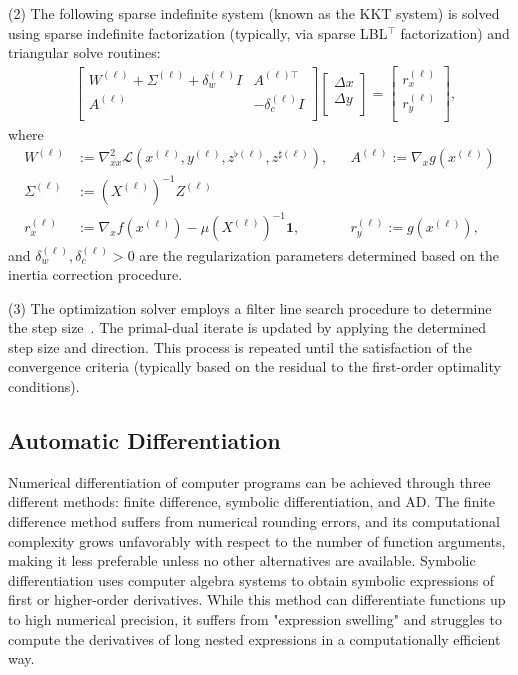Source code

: \documentclass{IEEEtran4PSCC} %
\begin{document}
(2) The following sparse indefinite system (known as the KKT system) is
solved using sparse indefinite factorization (typically, via sparse
LBL$^\top$ factorization) and triangular solve routines:
\begin{align}\label{eqn:kkt-indefinite}
  &\begin{bmatrix}
    W^{(\ell)}  + \Sigma^{(\ell)} + \delta^{(\ell)}_w I& A^{(\ell)\top}\\
    A^{(\ell)} & -\delta_c^{(\ell)} I\\
  \end{bmatrix}
  \begin{bmatrix}
    \Delta x\\
    \Delta y\\
  \end{bmatrix}=
  \begin{bmatrix}
    r_x^{(\ell)}\\
    r_y^{(\ell)}\\
  \end{bmatrix},
\end{align}
where
\begin{align*}
  W^{(\ell)}
  &:=\nabla^{2}_{xx}\mathcal{L}(x^{(\ell)},y^{(\ell)},z^{\flat(\ell)},z^{\sharp(\ell)}),
  &&A^{(\ell)}:= \nabla_xg(x^{(\ell)})\\
  \Sigma^{(\ell)}&:= (X^{(\ell)})^{-1}Z^{(\ell)}\\
  r_x^{(\ell)}
  &:=\nabla_x f(x^{(\ell)}) - \mu (X^{(\ell)})^{-1} \boldsymbol{1},
  &&r_y^{(\ell)}:=g(x^{(\ell)}),
\end{align*}
and $\delta^{(\ell)}_w, \delta^{(\ell)}_c>0$ are the regularization parameters
determined based on the inertia correction procedure.

(3) The optimization solver employs a filter line search procedure to
determine the step size~\cite{wachter2006implementation}. The primal-dual iterate is updated by
applying the determined step size and direction. This process is
repeated until the satisfaction of the convergence criteria (typically based on the residual
to the first-order optimality conditions).

\subsection{Automatic Differentiation}
Numerical differentiation of computer programs can be achieved through
three different methods:  finite difference,  symbolic
differentiation, and  AD. The finite difference method suffers
from numerical rounding errors, and its computational complexity grows
unfavorably with respect to the number of function arguments, making
it less preferable unless no other alternatives are
available. Symbolic differentiation uses computer algebra systems to
obtain symbolic expressions of first or higher-order
derivatives. While this method can differentiate functions up to high
numerical precision, it suffers from "expression swelling"  and
struggles to compute the derivatives of long nested expressions in a
computationally efficient way.
\end{document}
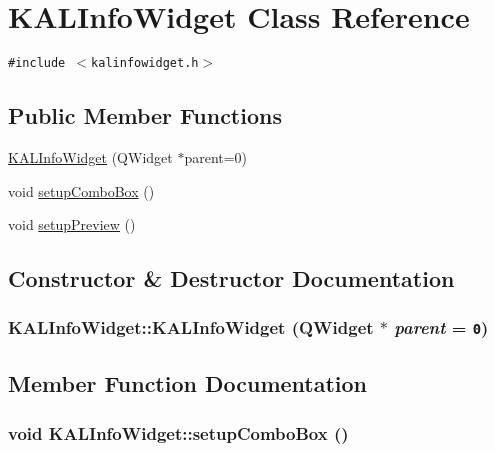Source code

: \hypertarget{class_k_a_l_info_widget}{
\section{KALInfoWidget Class Reference}
\label{class_k_a_l_info_widget}
}
{\tt \#include $<$kalinfowidget.h$>$}

\subsection*{Public Member Functions}
\begin{CompactItemize}
\item 
\hyperlink{class_k_a_l_info_widget_424a58ac6fc63e9769b0453af136b098}{KALInfoWidget} (QWidget $\ast$parent=0)
\item 
void \hyperlink{class_k_a_l_info_widget_3bf6730410c45cc382f5c70c16e9f111}{setupComboBox} ()
\item 
void \hyperlink{class_k_a_l_info_widget_6f960a8c7318fd2b8b29001f6d1fdcbb}{setupPreview} ()
\end{CompactItemize}


\subsection{Constructor \& Destructor Documentation}
\hypertarget{class_k_a_l_info_widget_424a58ac6fc63e9769b0453af136b098}{
\subsubsection[{KALInfoWidget}]{\setlength{\rightskip}{0pt plus 5cm}KALInfoWidget::KALInfoWidget (QWidget $\ast$ {\em parent} = {\tt 0})}}
\label{class_k_a_l_info_widget_424a58ac6fc63e9769b0453af136b098}




\subsection{Member Function Documentation}
\hypertarget{class_k_a_l_info_widget_3bf6730410c45cc382f5c70c16e9f111}{
\subsubsection[{setupComboBox}]{\setlength{\rightskip}{0pt plus 5cm}void KALInfoWidget::setupComboBox ()}}
\label{class_k_a_l_info_widget_3bf6730410c45cc382f5c70c16e9f111}


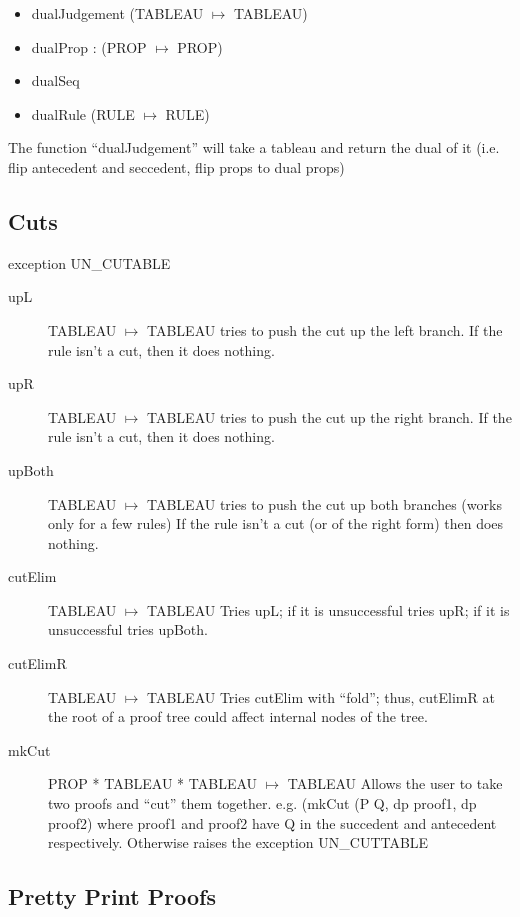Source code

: \documentclass[12pt]{article}
\begin{document}
\begin{itemize}
\item dualJudgement (TABLEAU $\mapsto$ TABLEAU)
\item dualProp : (PROP $\mapsto$ PROP)
\item dualSeq 
\item dualRule	(RULE $\mapsto$ RULE)
\end{itemize}

The function ``dualJudgement'' will take a tableau and return the
dual of it (i.e. flip antecedent and seccedent, flip props to dual props)


\subsection{Cuts}
exception UN\_CUTABLE

\begin{description}
\item[upL]  TABLEAU $\mapsto$  TABLEAU
	tries to push the cut up the left branch.  If the rule isn't a
	cut, then it does nothing.

\item[upR]  TABLEAU $\mapsto$  TABLEAU
	tries to push the cut up the right branch.  If the rule isn't a
	cut, then it does nothing.

\item[upBoth]  TABLEAU $\mapsto$  TABLEAU
	tries to push the cut up both branches (works only for a few rules)
	If the rule isn't a cut (or of the right form) then does nothing.

\item[cutElim]  TABLEAU $\mapsto$  TABLEAU
	Tries upL; if it is unsuccessful tries upR; if it is unsuccessful 
	tries upBoth.
\item[cutElimR]  TABLEAU $\mapsto$  TABLEAU
	Tries cutElim with ``fold''; thus, cutElimR at the root of a proof
	tree could affect internal nodes of the tree.  
\item[mkCut] PROP *  TABLEAU * TABLEAU $\mapsto$ TABLEAU
	Allows the user to take two proofs and ``cut'' them together.
	e.g. (mkCut (P Q, dp proof1, dp proof2)
	where proof1 and proof2 have Q in the succedent and antecedent
	respectively.  Otherwise raises the exception UN\_CUTTABLE
\end{description}


\subsection{Pretty Print Proofs}
\end{document}
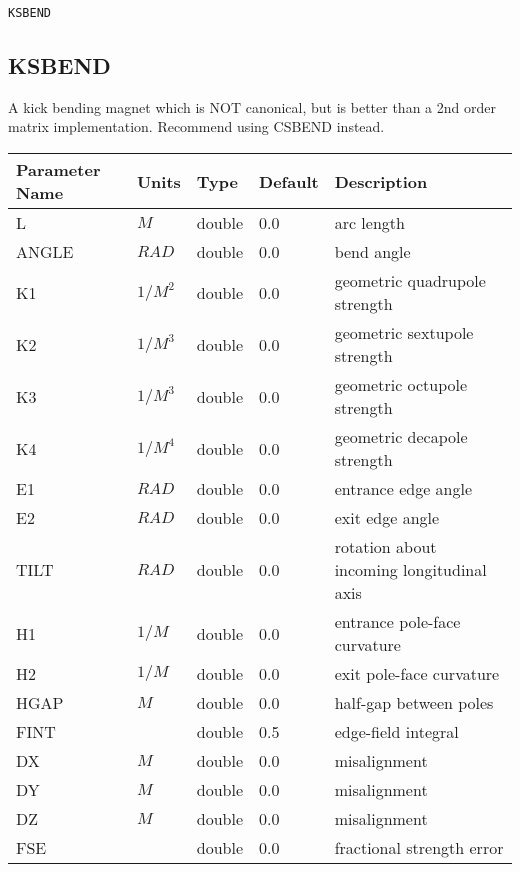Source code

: \vspace*{0.5in}

\begin{latexonly}
\newpage
\begin{center}{\Large\verb|KSBEND|}\end{center}
\end{latexonly}\subsection{KSBEND}
A kick bending magnet which is NOT canonical, but is better than a 2nd order
matrix implementation.  Recommend using CSBEND instead.
\\
\begin{tabular}{|l|l|l|l|p{\descwidth}|} \hline
Parameter Name & Units & Type & Default & Description \\ \hline 
L & $M$ & double &  0.0 & arc length  \\ \hline 
ANGLE & $RAD$ & double &  0.0 & bend angle  \\ \hline 
K1 & $1/M^{2}$ & double &  0.0 & geometric quadrupole strength  \\ \hline 
K2 & $1/M^{3}$ & double &  0.0 & geometric sextupole strength  \\ \hline 
K3 & $1/M^{3}$ & double &  0.0 & geometric octupole strength  \\ \hline 
K4 & $1/M^{4}$ & double &  0.0 & geometric decapole strength  \\ \hline 
E1 & $RAD$ & double &  0.0 & entrance edge angle  \\ \hline 
E2 & $RAD$ & double &  0.0 & exit edge angle  \\ \hline 
TILT & $RAD$ & double &  0.0 & rotation about incoming longitudinal axis  \\ \hline 
H1 & $1/M$ & double &  0.0 & entrance pole-face curvature  \\ \hline 
H2 & $1/M$ & double &  0.0 & exit pole-face curvature  \\ \hline 
HGAP & $M$ & double &  0.0 & half-gap between poles  \\ \hline 
FINT &  & double &   0.5 & edge-field integral  \\ \hline 
DX & $M$ & double &  0.0 & misalignment  \\ \hline 
DY & $M$ & double &  0.0 & misalignment  \\ \hline 
DZ & $M$ & double &  0.0 & misalignment  \\ \hline 
FSE &  & double &  0.0 & fractional strength error  \\ \hline 

\end{tabular}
##############################
*Exercise details*
Leave the pictures out and restate the listing word for word.

*Task solution*
Source code

: \documentclass{IEEEtran4PSCC} %
\begin{document}
(2) The following sparse indefinite system (known as the KKT system) is
solved using sparse indefinite factorization (typically, via sparse
LBL$^\top$ factorization) and triangular solve routines:
\begin{align}\label{eqn:kkt-indefinite}
  &\begin{bmatrix}
    W^{(\ell)}  + \Sigma^{(\ell)} + \delta^{(\ell)}_w I& A^{(\ell)\top}\\
    A^{(\ell)} & -\delta_c^{(\ell)} I\\
  \end{bmatrix}
  \begin{bmatrix}
    \Delta x\\
    \Delta y\\
  \end{bmatrix}=
  \begin{bmatrix}
    r_x^{(\ell)}\\
    r_y^{(\ell)}\\
  \end{bmatrix},
\end{align}
where
\begin{align*}
  W^{(\ell)}
  &:=\nabla^{2}_{xx}\mathcal{L}(x^{(\ell)},y^{(\ell)},z^{\flat(\ell)},z^{\sharp(\ell)}),
  &&A^{(\ell)}:= \nabla_xg(x^{(\ell)})\\
  \Sigma^{(\ell)}&:= (X^{(\ell)})^{-1}Z^{(\ell)}\\
  r_x^{(\ell)}
  &:=\nabla_x f(x^{(\ell)}) - \mu (X^{(\ell)})^{-1} \boldsymbol{1},
  &&r_y^{(\ell)}:=g(x^{(\ell)}),
\end{align*}
and $\delta^{(\ell)}_w, \delta^{(\ell)}_c>0$ are the regularization parameters
determined based on the inertia correction procedure.

(3) The optimization solver employs a filter line search procedure to
determine the step size~\cite{wachter2006implementation}. The primal-dual iterate is updated by
applying the determined step size and direction. This process is
repeated until the satisfaction of the convergence criteria (typically based on the residual
to the first-order optimality conditions).

\subsection{Automatic Differentiation}
Numerical differentiation of computer programs can be achieved through
three different methods:  finite difference,  symbolic
differentiation, and  AD. The finite difference method suffers
from numerical rounding errors, and its computational complexity grows
unfavorably with respect to the number of function arguments, making
it less preferable unless no other alternatives are
available. Symbolic differentiation uses computer algebra systems to
obtain symbolic expressions of first or higher-order
derivatives. While this method can differentiate functions up to high
numerical precision, it suffers from "expression swelling"  and
struggles to compute the derivatives of long nested expressions in a
computationally efficient way.
\end{document}
Source code

: \hypertarget{class_k_a_l_info_widget}{
\section{KALInfoWidget Class Reference}
\label{class_k_a_l_info_widget}
}
{\tt \#include $<$kalinfowidget.h$>$}

\subsection*{Public Member Functions}
\begin{CompactItemize}
\item 
\hyperlink{class_k_a_l_info_widget_424a58ac6fc63e9769b0453af136b098}{KALInfoWidget} (QWidget $\ast$parent=0)
\item 
void \hyperlink{class_k_a_l_info_widget_3bf6730410c45cc382f5c70c16e9f111}{setupComboBox} ()
\item 
void \hyperlink{class_k_a_l_info_widget_6f960a8c7318fd2b8b29001f6d1fdcbb}{setupPreview} ()
\end{CompactItemize}


\subsection{Constructor \& Destructor Documentation}
\hypertarget{class_k_a_l_info_widget_424a58ac6fc63e9769b0453af136b098}{
\subsubsection[{KALInfoWidget}]{\setlength{\rightskip}{0pt plus 5cm}KALInfoWidget::KALInfoWidget (QWidget $\ast$ {\em parent} = {\tt 0})}}
\label{class_k_a_l_info_widget_424a58ac6fc63e9769b0453af136b098}




\subsection{Member Function Documentation}
\hypertarget{class_k_a_l_info_widget_3bf6730410c45cc382f5c70c16e9f111}{
\subsubsection[{setupComboBox}]{\setlength{\rightskip}{0pt plus 5cm}void KALInfoWidget::setupComboBox ()}}
\label{class_k_a_l_info_widget_3bf6730410c45cc382f5c70c16e9f111}


Source code

: \documentclass[12pt]{article}
\begin{document}
\begin{itemize}
\item dualJudgement (TABLEAU $\mapsto$ TABLEAU)
\item dualProp : (PROP $\mapsto$ PROP)
\item dualSeq 
\item dualRule	(RULE $\mapsto$ RULE)
\end{itemize}

The function ``dualJudgement'' will take a tableau and return the
dual of it (i.e. flip antecedent and seccedent, flip props to dual props)


\subsection{Cuts}
exception UN\_CUTABLE

\begin{description}
\item[upL]  TABLEAU $\mapsto$  TABLEAU
	tries to push the cut up the left branch.  If the rule isn't a
	cut, then it does nothing.

\item[upR]  TABLEAU $\mapsto$  TABLEAU
	tries to push the cut up the right branch.  If the rule isn't a
	cut, then it does nothing.

\item[upBoth]  TABLEAU $\mapsto$  TABLEAU
	tries to push the cut up both branches (works only for a few rules)
	If the rule isn't a cut (or of the right form) then does nothing.

\item[cutElim]  TABLEAU $\mapsto$  TABLEAU
	Tries upL; if it is unsuccessful tries upR; if it is unsuccessful 
	tries upBoth.
\item[cutElimR]  TABLEAU $\mapsto$  TABLEAU
	Tries cutElim with ``fold''; thus, cutElimR at the root of a proof
	tree could affect internal nodes of the tree.  
\item[mkCut] PROP *  TABLEAU * TABLEAU $\mapsto$ TABLEAU
	Allows the user to take two proofs and ``cut'' them together.
	e.g. (mkCut (P Q, dp proof1, dp proof2)
	where proof1 and proof2 have Q in the succedent and antecedent
	respectively.  Otherwise raises the exception UN\_CUTTABLE
\end{description}


\subsection{Pretty Print Proofs}
\end{document}
Source code

: \vspace*{0.5in}

\begin{latexonly}
\newpage
\begin{center}{\Large\verb|KSBEND|}\end{center}
\end{latexonly}\subsection{KSBEND}
A kick bending magnet which is NOT canonical, but is better than a 2nd order
matrix implementation.  Recommend using CSBEND instead.
\\
\begin{tabular}{|l|l|l|l|p{\descwidth}|} \hline
Parameter Name & Units & Type & Default & Description \\ \hline 
L & $M$ & double &  0.0 & arc length  \\ \hline 
ANGLE & $RAD$ & double &  0.0 & bend angle  \\ \hline 
K1 & $1/M^{2}$ & double &  0.0 & geometric quadrupole strength  \\ \hline 
K2 & $1/M^{3}$ & double &  0.0 & geometric sextupole strength  \\ \hline 
K3 & $1/M^{3}$ & double &  0.0 & geometric octupole strength  \\ \hline 
K4 & $1/M^{4}$ & double &  0.0 & geometric decapole strength  \\ \hline 
E1 & $RAD$ & double &  0.0 & entrance edge angle  \\ \hline 
E2 & $RAD$ & double &  0.0 & exit edge angle  \\ \hline 
TILT & $RAD$ & double &  0.0 & rotation about incoming longitudinal axis  \\ \hline 
H1 & $1/M$ & double &  0.0 & entrance pole-face curvature  \\ \hline 
H2 & $1/M$ & double &  0.0 & exit pole-face curvature  \\ \hline 
HGAP & $M$ & double &  0.0 & half-gap between poles  \\ \hline 
FINT &  & double &   0.5 & edge-field integral  \\ \hline 
DX & $M$ & double &  0.0 & misalignment  \\ \hline 
DY & $M$ & double &  0.0 & misalignment  \\ \hline 
DZ & $M$ & double &  0.0 & misalignment  \\ \hline 
FSE &  & double &  0.0 & fractional strength error  \\ \hline 

\end{tabular}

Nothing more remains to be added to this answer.